Is this strange, or am I just not familiar with this?
 
What you're calling the 'pekin masking gene' is just white in ducks. It works the same in all breeds, it's not specific to pekins. In ducks, white is epistatic to all other colors. It's also recessive, so a duck needs two copies of it for it to express.

This duck does look like it is restricted mallard, which is part of what gives a silver appleyard its coloration. The other part is light phase, which to me not something I'm seeing in her - and it's also why you think she looks a bit dark. She does look a bit dark, because she's missing the light phase component that a silver appleyard has.

Restricted mallard is, of course, a wildtype aka 'mallard base' color. Black is dominant to all mallard colors, so really it could have come in with the cayuga cross OR with the pekins, since both the extended black and the white could hide it.

So basically, one of the ducks was carrying it, somewhere in her lineage, and it passed down until this one finally did not inherit a copy of extended black and also did not inherit two copies of white and thus it is finally visible in this duckling.
 
What you're calling the 'pekin masking gene' is just white in ducks. It works the same in all breeds, it's not specific to pekins. In ducks, white is epistatic to all other colors. It's also recessive, so a duck needs two copies of it for it to express.

This duck does look like it is restricted mallard, which is part of what gives a silver appleyard its coloration. The other part is light phase, which to me not something I'm seeing in her - and it's also why you think she looks a bit dark. She does look a bit dark, because she's missing the light phase component that a silver appleyard has.

Restricted mallard is, of course, a wildtype aka 'mallard base' color. Black is dominant to all mallard colors, so really it could have come in with the cayuga cross OR with the pekins, since both the extended black and the white could hide it.

So basically, one of the ducks was carrying it, somewhere in her lineage, and it passed down until this one finally did not inherit a copy of extended black and also did not inherit two copies of white and thus it is finally visible in this duckling.
Yes, I know that it isn't just Pekins. I'm fully versed in the genetic principles behind it, I was just curious as to the coat color, since it's just so similar to SAPs and I've never seen it before. Sorry if my phrasing was unclear. I'm sure it came from the Pekins, since it's not only more plausible with the white masking, but my original Cayuga/Swede hen bred true for black.
So it's a wildtype coat with some sort of modifier or dilution gene? How many genes are responsible for the restricted mallard phenotype? What would the pattern of inheritance be if I bred her back to a wildtype or even one of her Pekin cousins?
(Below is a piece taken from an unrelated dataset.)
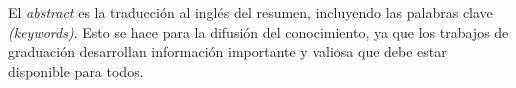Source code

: El \textit{abstract} es la traducción al inglés del resumen, incluyendo las palabras clave \textit{(keywords)}. Esto se hace para la difusión del conocimiento, ya que los trabajos de graduación desarrollan información importante y valiosa que debe estar disponible para todos.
I just think she's beautiful, I'd love to breed out more like her! It's a shame that I lost her mom. Thank you for your identification!

One more question-- is it possible that whatever modifier/modifiers that result in the restricted phenotype came from the Cayuga mix line? Would the modifier/modifiers not affect the black coat color, and therefore stay hidden?
 
So it's a wildtype coat with some sort of modifier or dilution gene? How many genes are responsible for the restricted mallard phenotype? What would the pattern of inheritance be if I bred her back to a wildtype or even one of her Pekin cousins?

It's one gene - instead of having regular M+ wildtype mallard, she has M^R, which is restricted mallard. It's dominant to regular M+.

Since it's dominant, theoretically breeding her to a wildtype mallard, which would result in a phenotype of M+M^R, would result in more restricted mallard ducklings. Breeding her back to the pekins depends on what's going on under the white, but if it's just basic wildtype mallard, then it should be the same thing.

One more question-- is it possible that whatever modifier/modifiers that result in the restricted phenotype came from the Cayuga mix line? Would the modifier/modifiers not affect the black coat color, and therefore stay hidden?

Yes, and yes. Extended black covers up all the mallard genes.